We know that wealth does not always make people happy, but does it make them kinder? Studies suggest exactly the opposite. Instead of being more magnanimous, the rich are more likely to lie, cheat, steal and in general display less compassion than the poor. And this finding remains consistent even after controlling for gender, ethnicity and spiritual beliefs.

A large body of research point to a compassion deficit in the rich that plays out in big and small ways. As reported in Scientific American, for example, drivers of luxury cars cut others off at intersections at a much higher rate than those driving economy cars. Other studies have found that the wealthy are more likely to lie in negotiations and less likely to agree with statements such as “I often notice people who need help.” And during simulations in which participants could divide up candy, giving some to children and keeping some for themselves, wealthier participants consistently kept more for themselves and gave less to children.

Does all this mean, perhaps, that selfishness is part of what enables some people to prosper? No. Rather, research suggests that it is a result rather than a cause of financial success. Simply creating the feeling of wealth in someone can result in self-justification. UC sociologist Paul Piff demonstrated this with rigged Monopoly games in a study involving hundreds of students. One “wealthy” player began the game with twice as much money and got to roll two dice instead of one. But when the clearly advantaged player won, he or she was highly likely to attribute it to skill rather than to preset advantage.


At the University of Rotterdam, a series of studies found that people primed with reminders of money preferred to play and work alone, put more physical distance between themselves and new acquaintances, and were less helpful when they saw someone in need of assistance.

The reasons for this compassion gap are complex. Part of the explanation, Piff and fellow UC sociologist Dacher Keltner theorize, is that wealth allows people to be more independent. Those with considerable resources are less reliant on others and therefore feel less connected.

Most rich people rarely come into close contact with those in need. I recently asked a child in our school in Westwood if he knew anyone who ever went to bed hungry for lack of food. “No one,” he answered. I suspect that’s typical. Increasingly in America, wealth insulates us: Where once we sat on bleachers together, now the wealthy sit in box seats. They fly in private planes (or relax in exclusive clubs at the airport), live behind gates and in general maintain a buffer from those who are less fortunate. Studies suggest that actual personal distance in conversation grows with wealth as well.

A second theory that Piff and Keltner offer is that the wealthy are more likely to value greed as a social good — as a driver of the economy — and therefore to cut corners to make money. Ethics slide because making money is viewed as having social benefits as well as a personal ones.

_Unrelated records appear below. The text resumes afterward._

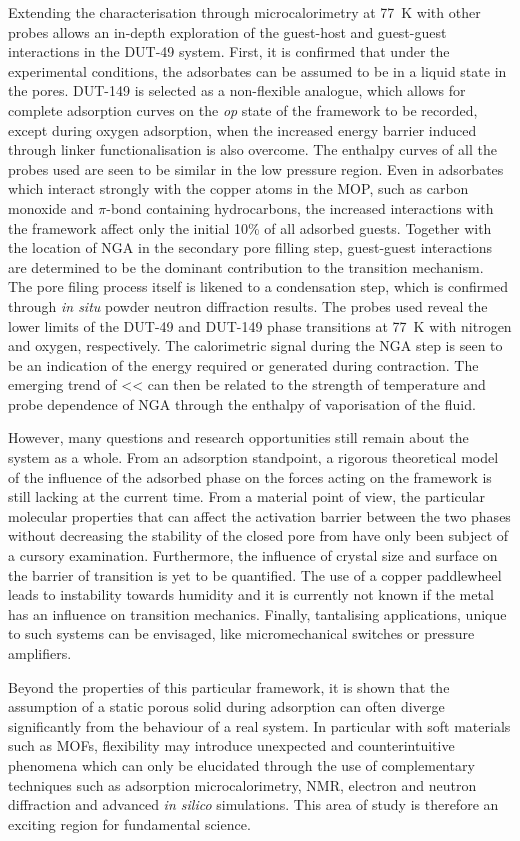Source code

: Extending the characterisation through microcalorimetry at \SI{77}{\kelvin}
with other probes allows an in-depth exploration of the guest-host and 
guest-guest interactions in the DUT-49 system. First, it is confirmed 
that under the experimental conditions, the adsorbates can be assumed to 
be in a liquid state in the pores. DUT-149 is selected as a non-flexible 
analogue, which allows for complete adsorption curves on the \textit{op}
state of the framework to be recorded, except during oxygen adsorption,
when the increased energy barrier induced through linker functionalisation
is also overcome. The enthalpy curves of all the probes used are seen to 
be similar in the low pressure region. Even in adsorbates which interact 
strongly with the copper atoms in the \gls{MOP}, such as carbon 
monoxide and \(\pi\)-bond containing hydrocarbons, the 
increased interactions with the 
framework affect only the initial 10\% of all adsorbed guests. Together
with the location of \gls{NGA} in the secondary pore filling step,
guest-guest interactions are determined to be the dominant contribution 
to the transition mechanism. The pore filing process itself is likened
to a condensation step, which is confirmed through \textit{in situ}
powder neutron diffraction results.
The probes used reveal the lower limits of the DUT-49
and DUT-149 phase transitions at \SI{77}{\kelvin} with nitrogen and 
oxygen, respectively. The calorimetric signal during the \gls{NGA} step
is seen to be an indication of the energy required or generated 
during contraction. The emerging trend of <<
can then be related to the strength of temperature and probe dependence
of \gls{NGA} through the enthalpy of vaporisation of the fluid.

However, many questions and research opportunities still remain about the 
system as a whole. From an adsorption standpoint, a rigorous theoretical 
model of the influence of the adsorbed phase on the forces acting on the
framework is still lacking at the current time.
From a material point of view, the particular molecular properties that 
can affect the activation barrier between the two phases without 
decreasing the stability of the closed pore from have only been 
subject of a cursory examination.
Furthermore, the influence of crystal size and surface on the
barrier of transition is yet to be quantified. The use of a copper 
paddlewheel leads to instability towards humidity and it is currently
not known if the metal has an influence on transition mechanics.
Finally, tantalising applications, unique to such systems can be 
envisaged, like micromechanical switches or pressure amplifiers.

Beyond the properties of this particular framework, it is shown that 
the assumption of a static porous solid during adsorption can often
diverge significantly from the behaviour of a real system. In particular
with soft materials such as \glspl{MOF}, flexibility may introduce 
unexpected and counterintuitive phenomena which can only be elucidated 
through the use of complementary techniques such as 
adsorption microcalorimetry, \gls{NMR}, electron and neutron diffraction 
and advanced \textit{in silico} simulations. This area of study is therefore
an exciting region for fundamental science.

\FloatBarrier%
\pagebreak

As a rabbi, I see a spiritual explanation as well. We all know, deep down, that most of what we have is a product of good fortune. No matter how hard we work, we did not earn our functioning brains or the families into which we were born. We didn’t choose being born into an era, or a nation, that allowed our talents to develop. We ride in cars and live in homes we did not build, are warmed by heating and cooled by air conditioning we did not invent, live in cities others created for us organized by a government and protected by a military shaped by our predecessors. Yet we still point to our accomplishments and proudly proclaim, “I did this!”

No one likes to feel that what they have achieved stems more from luck than merit. So the well-off salve their consciences by assuring themselves that it is hard work and merit that brought them success, which also leads them to conclude that it is a lack of merit that keeps others from succeeding.

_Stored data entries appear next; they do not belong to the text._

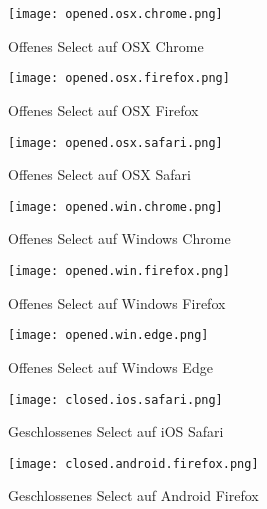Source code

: 
\begin{figure}[!htb]
    \centering
    \begin{minipage}[b]{0.28\textwidth}
        \centering
        \texttt{[image: opened.osx.chrome.png]}
        \caption{\centering Offenes Select auf OSX Chrome}
        \label{img:openedOsxChromeSelect}
    \end{minipage}
    \hfill
    \begin{minipage}[b]{0.28\textwidth}
        \centering
        \texttt{[image: opened.osx.firefox.png]}
        \caption{\centering Offenes Select auf OSX Firefox}
        \label{img:openedOsxFirefoxSelect}
    \end{minipage}
    \hfill
    \begin{minipage}[b]{0.28\textwidth}
        \centering
        \texttt{[image: opened.osx.safari.png]}
        \caption{\centering Offenes Select auf OSX Safari}
        \label{img:openedOsxSafariSelect}
    \end{minipage}
\end{figure}

\begin{figure}[!htb]
    \centering
    \begin{minipage}[b]{0.28\textwidth}
        \centering
        \texttt{[image: opened.win.chrome.png]}
        \caption{\centering Offenes Select auf Windows Chrome}
        \label{img:openedWinChromeSelect}
    \end{minipage}
    \hfill
    \begin{minipage}[b]{0.28\textwidth}
        \centering
        \texttt{[image: opened.win.firefox.png]}
        \caption{\centering Offenes Select auf Windows Firefox}
        \label{img:openedWinFirefoxSelect}
    \end{minipage}
    \hfill
    \begin{minipage}[b]{0.28\textwidth}
        \centering
        \texttt{[image: opened.win.edge.png]}
        \caption{\centering Offenes Select auf Windows Edge}
        \label{img:openedWinEdgeSelect}
    \end{minipage}
\end{figure}


\begin{figure}[!htb]
    \centering
    \begin{minipage}[b]{0.45\textwidth}
        \centering
        \texttt{[image: closed.ios.safari.png]}
        \caption{\centering Geschlossenes Select auf iOS Safari}
        \label{img:closedIosSafariSelect}
    \end{minipage}
    \hfill
    \begin{minipage}[b]{0.45\textwidth}
        \centering
        \texttt{[image: closed.android.firefox.png]}
        \caption{\centering Geschlossenes Select auf Android Firefox}
        \label{img:closedAndroidFirefoxSelect}
    \end{minipage}
\end{figure}

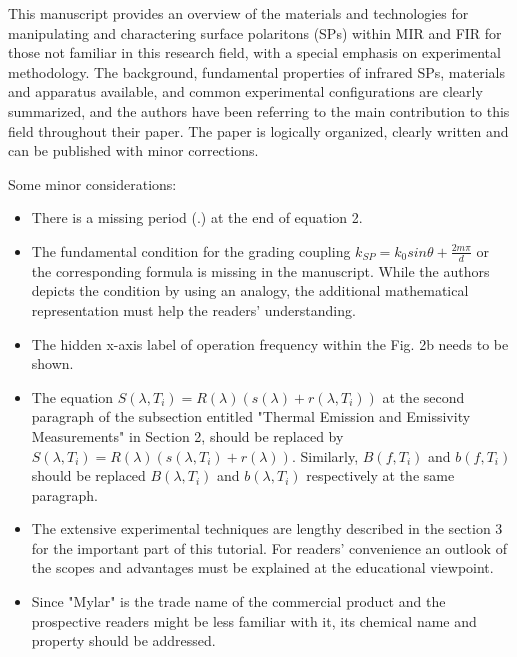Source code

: \documentclass[12pt,a4paper]{article}
\begin{document}
This manuscript provides an overview of the materials and technologies for manipulating and charactering surface polaritons (SPs) within MIR and FIR for those not familiar in this research field, with a special emphasis on experimental methodology. The background, fundamental properties of infrared SPs, materials and apparatus available, and common experimental configurations are clearly summarized, and the authors have been referring to the main contribution to this field throughout their paper. The paper is logically organized, clearly written and can be published with minor corrections. 

\noindent
Some minor considerations:
\begin{itemize}

\item There is a missing period (.) at the end of equation 2. 

\item The fundamental condition for the grading coupling $k_{SP} = k_0 sin \theta + \frac{2m \pi}{d}$ or the corresponding formula is missing in the manuscript. While the authors depicts the condition by using an analogy, the additional mathematical representation must help the readers' understanding. 

\item The hidden x-axis label of operation frequency within the Fig. 2b needs to be shown.

\item The equation $S(\lambda,T_i) = R(\lambda)(s(\lambda)+r(\lambda,T_i))$ at the second paragraph of the subsection entitled "Thermal Emission and Emissivity Measurements" in Section 2, should be replaced by $S(\lambda,T_i) = R(\lambda)(s(\lambda,T_i)+r(\lambda))$. Similarly, $B(f,T_i)$ and $b(f,T_i)$ should be replaced $B(\lambda,T_i)$ and $b(\lambda,T_i)$ respectively at the same paragraph. 

\item The extensive experimental techniques are lengthy described in the section 3 for the important part of this tutorial.  For readers' convenience an outlook of the scopes and advantages must be explained at the educational viewpoint. 

\item Since "Mylar" is the trade name of the commercial product and the prospective readers might be less familiar with it, its chemical name and property should be addressed.


\end{itemize}
\end{document}
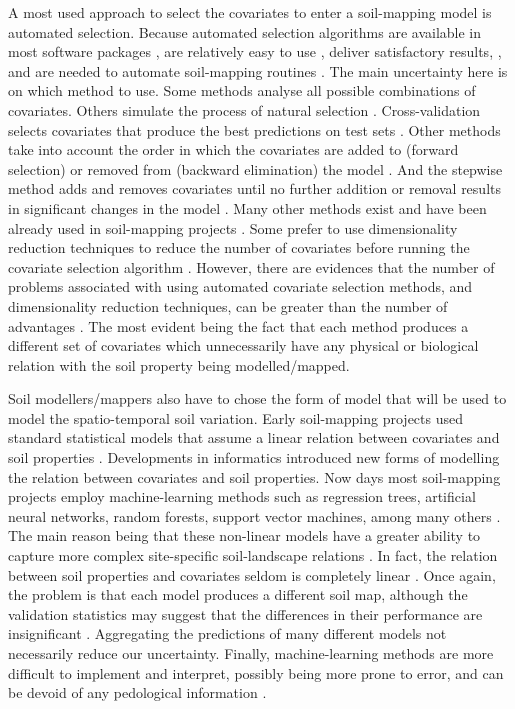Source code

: A most used approach to select the covariates to enter a soil-mapping model is automated selection.
Because automated selection algorithms are available in most software packages \citep{Harrell2001}, 
are relatively easy to use \citep{DraperEtAl1971}, deliver satisfactory results, 
\citep{HenglEtAl2004}, and are needed to automate soil-mapping routines \citep{HenglEtAl2014}. The 
main uncertainty here is on which method to use. Some methods analyse all possible combinations of 
covariates. Others simulate the process of natural selection \citep{AndersenEtAl2010}. 
Cross-validation selects covariates that produce the best predictions on test sets 
\citep{GuyonEtAl2003}. Other methods take into account the order in which the covariates are added 
to (forward selection) or removed from (backward elimination) the model \citep{LarkEtAl2007a}. And 
the stepwise method adds and removes covariates until no further addition or removal results in 
significant changes in the model \citep{Efroymson1962}. Many other methods exist and have been 
already used in soil-mapping projects \citep{PoggioEtAl2013, NussbaumEtAl2014}. Some prefer to use 
dimensionality reduction techniques to reduce the number of covariates \citep{Massy1965} before 
running the covariate selection algorithm \citep{tenCatenEtAl2011a, HenglEtAl2014}. However, there 
are evidences that the number of problems associated with using automated covariate selection 
methods, and dimensionality reduction techniques, can be greater than the number of advantages 
\citep{FarrarEtAl1967, Jackson1993, Chatfield1995, Edirisooriya1995, Harrell2001, Jolliffe2002, 
PeresNetoEtAl2005, LarkEtAl2007a}. The most evident being the fact that each method produces a 
different set of covariates which unnecessarily have any physical or biological relation with the 
soil property being modelled/mapped.
 
Soil modellers/mappers also have to chose the form of model that will be used to model the 
spatio-temporal soil variation. Early soil-mapping projects used standard statistical models that 
assume a linear relation between covariates and soil properties \citep{MooreEtAl1993, OdehEtAl1994}.
Developments in informatics introduced new forms of modelling the relation between covariates and 
soil properties. Now days most soil-mapping projects employ machine-learning methods such as 
regression trees, artificial neural networks, random forests, support vector machines, among many 
others \citep{HeungEtAl2016}. The main reason being that these non-linear models have a greater 
ability to capture more complex site-specific soil-landscape relations \citep{Grunwald2009}. In 
fact, the relation between soil properties and covariates seldom is completely linear 
\citep{McKenzieEtAl2000}. Once again, the problem is that each model produces a different soil map, 
although the validation statistics may suggest that the differences in their performance are 
insignificant \citep{HeungEtAl2016}. Aggregating the predictions of many different models not 
necessarily reduce our uncertainty. Finally, machine-learning methods are more difficult to 
implement and interpret, possibly being more prone to error, and can be devoid of any pedological 
information \citep{Grunwald2009}.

No one denies that working hard is likelier to pay off than indolence and that extraordinary efforts should be applauded. But we who are doing well financially should also acknowledge our great good fortune and work to nurture our compassion. One of the glorious paradoxes of psychology is that once we understand our natural tendencies, we can successfully fight them. I am privileged to know some very wealthy people who are paragons of generosity and empathy.

There are ways to increase compassion — volunteering at a soup kitchen, traveling to poorer countries, giving more money than you are comfortable with because you know that in a year or two it will not matter to you but will to the person or organization to which you donated.

Being lucky shouldn’t be cause for guilt, but it should engender gratitude and responsibility. Blessings are more powerful and enduring when shared.